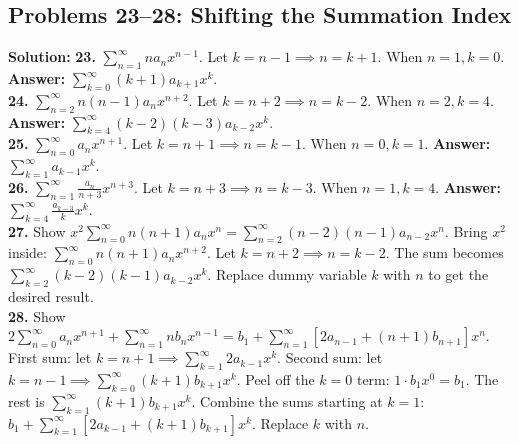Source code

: \documentclass[11pt, letterpaper]{article}
\theoremstyle{definition}
\theoremstyle{remark}
\begin{document}
\subsection{Problems 23--28: Shifting the Summation Index}
\textbf{Solution:}
\textbf{23.} $\sum_{n=1}^{\infty} n a_n x^{n-1}$. Let $k = n-1 \implies n = k+1$. When $n=1, k=0$. \textbf{Answer:} $\sum_{k=0}^{\infty} (k+1) a_{k+1} x^k$.
\\[4pt]
\textbf{24.} $\sum_{n=2}^{\infty} n(n-1) a_n x^{n+2}$. Let $k = n+2 \implies n = k-2$. When $n=2, k=4$. \textbf{Answer:} $\sum_{k=4}^{\infty} (k-2)(k-3) a_{k-2} x^k$.
\\[4pt]
\textbf{25.} $\sum_{n=0}^{\infty} a_n x^{n+1}$. Let $k = n+1 \implies n = k-1$. When $n=0, k=1$. \textbf{Answer:} $\sum_{k=1}^{\infty} a_{k-1} x^k$.
\\[4pt]
\textbf{26.} $\sum_{n=1}^{\infty} \frac{a_n}{n+3} x^{n+3}$. Let $k = n+3 \implies n = k-3$. When $n=1, k=4$. \textbf{Answer:} $\sum_{k=4}^{\infty} \frac{a_{k-3}}{k} x^k$.
\\[4pt]
\textbf{27.} Show $x^2 \sum_{n=0}^{\infty} n(n+1) a_n x^n = \sum_{n=2}^{\infty} (n-2)(n-1) a_{n-2} x^n$.
Bring $x^2$ inside: $\sum_{n=0}^{\infty} n(n+1) a_n x^{n+2}$. Let $k = n+2 \implies n = k-2$. The sum becomes $\sum_{k=2}^{\infty} (k-2)(k-1) a_{k-2} x^k$. Replace dummy variable $k$ with $n$ to get the desired result.
\\[4pt]
\textbf{28.} Show $2 \sum_{n=0}^{\infty} a_n x^{n+1} + \sum_{n=1}^{\infty} n b_n x^{n-1} = b_1 + \sum_{n=1}^{\infty} [2a_{n-1} + (n+1)b_{n+1}] x^n$.
First sum: let $k = n+1 \implies \sum_{k=1}^{\infty} 2 a_{k-1} x^k$.
Second sum: let $k = n-1 \implies \sum_{k=0}^{\infty} (k+1) b_{k+1} x^k$. Peel off the $k=0$ term: $1 \cdot b_1 x^0 = b_1$. The rest is $\sum_{k=1}^{\infty} (k+1) b_{k+1} x^k$.
Combine the sums starting at $k=1$: $b_1 + \sum_{k=1}^{\infty} [2 a_{k-1} + (k+1) b_{k+1}] x^k$. Replace $k$ with $n$.
\end{document}

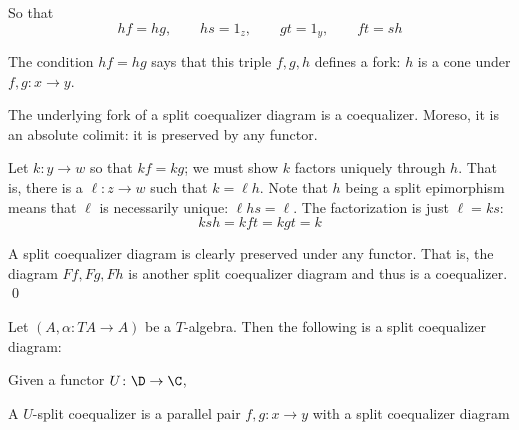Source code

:     So that
    $$ hf=hg,\qquad hs=1_z,\qquad gt=1_y,\qquad ft=sh $$

\edefn

The condition $hf=hg$ says that this triple $f,g,h$ defines a {\emphcolor fork}: $h$ is a cone under $f,g\colon x\to y$.

\blemm

    The underlying fork of a split coequalizer diagram is a coequalizer.
    Moreso, it is an {\emphcolor absolute colimit}: it is preserved by any functor.

\elemm

\bproof

    Let $k\colon y\to w$ so that $kf=kg$; we must show $k$ factors uniquely through $h$.
    That is, there is a $\ell\colon z\to w$ such that $k=\ell h$.
    Note that $h$ being a split epimorphism means that $\ell$ is necessarily unique: $\ell hs=\ell$.
    The factorization is just $\ell=ks$:
    $$ ksh = kft = kgt = k $$

    A split coequalizer diagram is clearly preserved under any functor.
    That is, the diagram $Ff,Fg,Fh$ is another split coequalizer diagram and thus is a coequalizer.
    \qed

\eproof

\bexam

    Let $(A,\alpha\colon TA\to A)$ be a $T$-algebra.
    Then the following is a split coequalizer diagram:

    \medskip
    \centerline{}
    \bigskip

\eexam

\bdefn

    Given a functor $U\colon\D\to\C$,

    \benum
        \item A {\emphcolor $U$-split coequalizer} is a parallel pair $f,g\colon x\to y$ with a split coequalizer diagram

        \medskip
        \centerline{}
        \bigskip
-------
Repeat all the records above exactly, leaving out any pictures.

Solution:
Source code

: \documentclass[11pt, letterpaper]{article}
\theoremstyle{definition}
\theoremstyle{remark}
\begin{document}
\subsection{Problems 23--28: Shifting the Summation Index}
\textbf{Solution:}
\textbf{23.} $\sum_{n=1}^{\infty} n a_n x^{n-1}$. Let $k = n-1 \implies n = k+1$. When $n=1, k=0$. \textbf{Answer:} $\sum_{k=0}^{\infty} (k+1) a_{k+1} x^k$.
\\[4pt]
\textbf{24.} $\sum_{n=2}^{\infty} n(n-1) a_n x^{n+2}$. Let $k = n+2 \implies n = k-2$. When $n=2, k=4$. \textbf{Answer:} $\sum_{k=4}^{\infty} (k-2)(k-3) a_{k-2} x^k$.
\\[4pt]
\textbf{25.} $\sum_{n=0}^{\infty} a_n x^{n+1}$. Let $k = n+1 \implies n = k-1$. When $n=0, k=1$. \textbf{Answer:} $\sum_{k=1}^{\infty} a_{k-1} x^k$.
\\[4pt]
\textbf{26.} $\sum_{n=1}^{\infty} \frac{a_n}{n+3} x^{n+3}$. Let $k = n+3 \implies n = k-3$. When $n=1, k=4$. \textbf{Answer:} $\sum_{k=4}^{\infty} \frac{a_{k-3}}{k} x^k$.
\\[4pt]
\textbf{27.} Show $x^2 \sum_{n=0}^{\infty} n(n+1) a_n x^n = \sum_{n=2}^{\infty} (n-2)(n-1) a_{n-2} x^n$.
Bring $x^2$ inside: $\sum_{n=0}^{\infty} n(n+1) a_n x^{n+2}$. Let $k = n+2 \implies n = k-2$. The sum becomes $\sum_{k=2}^{\infty} (k-2)(k-1) a_{k-2} x^k$. Replace dummy variable $k$ with $n$ to get the desired result.
\\[4pt]
\textbf{28.} Show $2 \sum_{n=0}^{\infty} a_n x^{n+1} + \sum_{n=1}^{\infty} n b_n x^{n-1} = b_1 + \sum_{n=1}^{\infty} [2a_{n-1} + (n+1)b_{n+1}] x^n$.
First sum: let $k = n+1 \implies \sum_{k=1}^{\infty} 2 a_{k-1} x^k$.
Second sum: let $k = n-1 \implies \sum_{k=0}^{\infty} (k+1) b_{k+1} x^k$. Peel off the $k=0$ term: $1 \cdot b_1 x^0 = b_1$. The rest is $\sum_{k=1}^{\infty} (k+1) b_{k+1} x^k$.
Combine the sums starting at $k=1$: $b_1 + \sum_{k=1}^{\infty} [2 a_{k-1} + (k+1) b_{k+1}] x^k$. Replace $k$ with $n$.
\end{document}

Source code

:     So that
    $$ hf=hg,\qquad hs=1_z,\qquad gt=1_y,\qquad ft=sh $$

\edefn

The condition $hf=hg$ says that this triple $f,g,h$ defines a {\emphcolor fork}: $h$ is a cone under $f,g\colon x\to y$.

\blemm

    The underlying fork of a split coequalizer diagram is a coequalizer.
    Moreso, it is an {\emphcolor absolute colimit}: it is preserved by any functor.

\elemm

\bproof

    Let $k\colon y\to w$ so that $kf=kg$; we must show $k$ factors uniquely through $h$.
    That is, there is a $\ell\colon z\to w$ such that $k=\ell h$.
    Note that $h$ being a split epimorphism means that $\ell$ is necessarily unique: $\ell hs=\ell$.
    The factorization is just $\ell=ks$:
    $$ ksh = kft = kgt = k $$

    A split coequalizer diagram is clearly preserved under any functor.
    That is, the diagram $Ff,Fg,Fh$ is another split coequalizer diagram and thus is a coequalizer.
    \qed

\eproof

\bexam

    Let $(A,\alpha\colon TA\to A)$ be a $T$-algebra.
    Then the following is a split coequalizer diagram:

    \medskip
    \centerline{}
    \bigskip

\eexam

\bdefn

    Given a functor $U\colon\D\to\C$,

    \benum
        \item A {\emphcolor $U$-split coequalizer} is a parallel pair $f,g\colon x\to y$ with a split coequalizer diagram

        \medskip
        \centerline{}
        \bigskip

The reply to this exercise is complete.